From 6b5c4a3a1bf05c7d49d32ba95c2363d1c49a302d Mon Sep 17 00:00:00 2001
From: Ching L <loooching@gmail.com>
Date: Wed, 3 Dec 2025 16:07:42 +0800
Subject: [PATCH]   refactor(crawler): replace requests with selenium for web
 scraping

  - Replaced requests + BeautifulSoup with Selenium WebDriver
  - Added Chrome WebDriver with headless mode support
  - Updated HTML element extraction to use Selenium locators
  - Fixed logger path to use local directory for cross-platform compatibility
  - Added proper error handling for element extraction
  - Maintained compatibility with existing Redis and Mastodon functionality
---
 crawler.py | 187 ++++++++++++++++++++++++++++++++++++-----------------
 1 file changed, 129 insertions(+), 58 deletions(-)

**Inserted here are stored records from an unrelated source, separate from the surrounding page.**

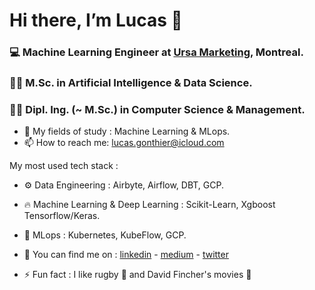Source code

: # Hi there, I’m Lucas 👋 #
### :computer: Machine Learning Engineer at [Ursa Marketing](https://ursa.marketing/en/), Montreal.
### 
### :man_student: M.Sc. in Artificial Intelligence & Data Science. ###
### :man_student: Dipl. Ing. (~ M.Sc.) in Computer Science & Management. ###

- 👀 My fields of study : Machine Learning & MLops.
- 📫 How to reach me: lucas.gonthier@icloud.com

My most used tech stack :
  - :gear: Data Engineering : Airbyte, Airflow, DBT, GCP.
  - :fire: Machine Learning & Deep Learning : Scikit-Learn, Xgboost Tensorflow/Keras.
  - :link: MLops : Kubernetes, KubeFlow, GCP.
  

- :metal: You can find me on : [linkedin](https://www.linkedin.com/in/lucas-gonthier-101/) - [medium](https://medium.com/@lucas.gonthier) - [twitter](https://twitter.com/GonthierLucas4)
- ⚡ Fun fact : I like rugby :rugby_football: and David Fincher's movies :cinema:

<!---
lugonthier/lugonthier is a ✨ special ✨ repository because its `README.md` (this file) appears on your GitHub profile.
You can click the Preview link to take a look at your changes.
--->
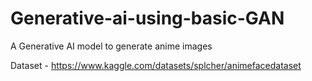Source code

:# Generative-ai-using-basic-GAN
A Generative AI model to generate anime images

Dataset - https://www.kaggle.com/datasets/splcher/animefacedataset
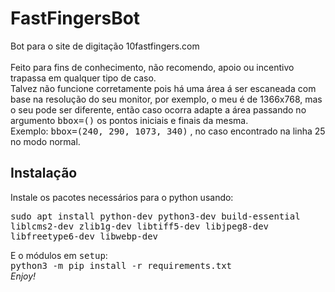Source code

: # FastFingersBot
Bot para o site de digitação 10fastfingers.com <br>   
Feito para fins de conhecimento, não recomendo, apoio ou incentivo trapassa em qualquer tipo de caso.<br>
   Talvez não funcione corretamente pois há uma área á ser escaneada com base na resolução do seu monitor, por exemplo, o meu é de 1366x768, mas o seu pode ser diferente, então caso ocorra adapte a área passando no argumento <tt>bbox=()</tt> os pontos iniciais e finais da mesma.<br>
   Exemplo: <tt> bbox=(240, 290, 1073, 340)</tt> , no caso encontrado na linha 25 no modo normal. <br>
<h2>Instalação</h2>
   Instale os pacotes necessários para o python usando:<br>
   
   <tt>sudo apt install python-dev python3-dev build-essential liblcms2-dev zlib1g-dev libtiff5-dev libjpeg8-dev libfreetype6-dev libwebp-dev</tt><br>

   E o módulos em <tt>setup</tt>:<br>
   <tt>python3 -m pip install -r requirements.txt</tt><br>
<i>Enjoy!</i>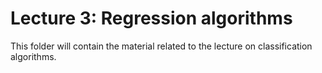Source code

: # Lecture 3: Regression algorithms
This folder will contain the material related to the lecture on classification algorithms.
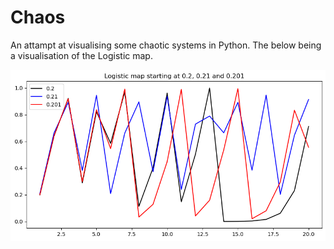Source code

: # Chaos

An attampt at visualising some chaotic systems in Python. The below being a visualisation of the Logistic map.

![Choas](https://github.com/MathmoBen/Chaos/blob/main/chaos.png)
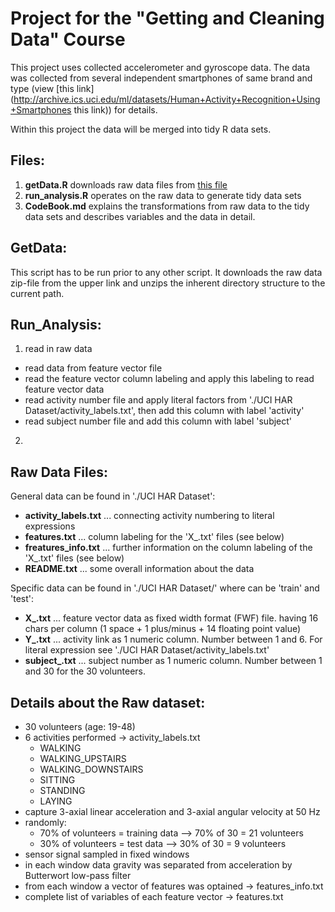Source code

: Project for the "Getting and Cleaning Data" Course
==================================================

This project uses collected accelerometer and gyroscope data.
The data was collected from several independent smartphones of
same brand and type (view [this link](http://archive.ics.uci.edu/ml/datasets/Human+Activity+Recognition+Using+Smartphones this link))
for details.

Within this project the data will be merged into tidy R data sets.

Files:
------
1. **getData.R** downloads raw data files from [this file](https://d396qusza40orc.cloudfront.net/getdata%2Fprojectfiles%2FUCI%20HAR%20Dataset.zip)
2. **run_analysis.R** operates on the raw data to generate tidy data sets
3. **CodeBook.md** explains the transformations from raw data to the tidy data sets and describes variables and the data in detail.

GetData:
--------
This script has to be run prior to any other script. It downloads the raw data zip-file from the upper link
and unzips the inherent directory structure to the current path.

Run_Analysis:
-------------
1. read in raw data
  - read data from feature vector file
  - read the feature vector column labeling and apply this labeling to read feature vector data
  - read activity number file and apply literal factors from './UCI HAR Dataset/activity_labels.txt', then add this column with label 'activity'
  - read subject number file and add this column with label 'subject'
2. 

Raw Data Files:
---------------
General data can be found in './UCI HAR Dataset':
- **activity_labels.txt** ... connecting activity numbering to literal expressions
- **features.txt** ... column labeling for the 'X_<set>.txt' files (see below)
- **freatures_info.txt** ... further information on the column labeling of the 'X_<set>.txt' files (see below)
- **README.txt** ... some overall information about the data

Specific data can be found in './UCI HAR Dataset/<set>' where <set> can be 'train' and 'test':
- **X_<set>.txt** ... feature vector data as fixed width format (FWF) file. having 16 chars per column (1 space + 1 plus/minus + 14 floating point value)
- **Y_<set>.txt** ... activity link as 1 numeric column. Number between 1 and 6. For literal expression see './UCI HAR Dataset/activity_labels.txt'
- **subject_<set>.txt** ... subject number as 1 numeric column. Number between 1 and 30 for the 30 volunteers.

Details about the Raw dataset:
------------------------------
- 30 volunteers (age: 19-48)
- 6 activities performed -> activity_labels.txt
  - WALKING
  - WALKING_UPSTAIRS
  - WALKING_DOWNSTAIRS
  - SITTING
  - STANDING
  - LAYING
- capture 3-axial linear acceleration and 3-axial angular velocity at 50 Hz
- randomly:
  - 70% of volunteers = training data  --> 70% of 30 = 21 volunteers
  - 30% of volunteers = test data      --> 30% of 30 = 9 volunteers
- sensor signal sampled in fixed windows
- in each window data gravity was separated from acceleration by Butterwort low-pass filter
- from each window a vector of features was optained -> features_info.txt
- complete list of variables of each feature vector -> features.txt
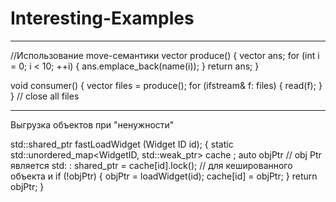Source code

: # Interesting-Examples
-------------------------------------------------------------
//Использование move-семантики
vector<ifstream> produce()
{
  vector<ifstream> ans;
  for (int i = 0;  i < 10; ++i) {
    ans.emplace_back(name(i));
  } 
  return ans;
}
 
void consumer()
{
  vector<ifstream> files = produce();
  for (ifstream& f: files) {
    read(f);
  }
} // close all files

-------------------------------------------------
Выгрузка объектов при "ненужности"

std::shared_ptr<const Widget> fastLoadWidget (Widget ID id);
{
static std::unordered_map<WidgetID, std::weak_ptr<const Widget>> cache ;
auto objPtr           // obj Ptr является std: : shared_ptr
= cache[id].lock();   // для кешированного объекта и
if (!objPtr) {
  objPtr = loadWidget(id);
  cache[id] = objPtr;
}
return objPtr;
}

diff --git a/crawler.py b/crawler.py
index 6899733..f341277 100644
--- a/crawler.py
+++ b/crawler.py
@@ -2,18 +2,27 @@
 
 
 import requests
-from bs4 import BeautifulSoup
 import re
 import redis
 import json
 from loguru import logger
+from selenium import webdriver
+from selenium.webdriver.common.by import By
+from selenium.webdriver.support.ui import WebDriverWait
+from selenium.webdriver.support import expected_conditions as EC
+from selenium.webdriver.chrome.options import Options
+from selenium.common.exceptions import TimeoutException, NoSuchElementException
+import time
 
 from mastodon import Mastodon
 
 
-# logging.basicConfig(filename='/root/develop/log/chh-craler.log', level=logging.INFO)
-# logger = logging.getLogger('/root/develop/log/chh-craler.log')
-logger.add('/root/develop/log/chh-craler.log', level='INFO')
+# Configure logger - use local path for macOS
+import os
+log_dir = './logs'
+if not os.path.exists(log_dir):
+    os.makedirs(log_dir)
+logger.add('./logs/chh-crawler.log', level='INFO')
 
 
 # connect to redis with password
@@ -45,22 +54,53 @@ def url_shorten(url):
   else:
     return url
 
+def setup_driver():
+  """Configure and initialize Chrome WebDriver"""
+  chrome_options = Options()
+  chrome_options.add_argument('--headless')  # Run in headless mode
+  chrome_options.add_argument('--disable-gpu')
+  chrome_options.add_argument('--no-sandbox')
+  chrome_options.add_argument('--disable-dev-shm-usage')
+  chrome_options.add_argument('--disable-blink-features=AutomationControlled')
+  chrome_options.add_experimental_option("excludeSwitches", ["enable-automation"])
+  chrome_options.add_experimental_option('useAutomationExtension', False)
+  
+  # Set user agent
+  user_agent = 'Mozilla/5.0 (Macintosh; Intel Mac OS X 10_15_7) AppleWebKit/537.36 (KHTML, like Gecko) Chrome/120.0.0.0 Safari/537.36'
+  chrome_options.add_argument(f'user-agent={user_agent}')
+  chrome_options.add_argument('--window-size=1920,1080')
+  
+  driver = webdriver.Chrome(options=chrome_options)
+  return driver
+
 def crawler():
-  # get article list in html div class name = "acon cl"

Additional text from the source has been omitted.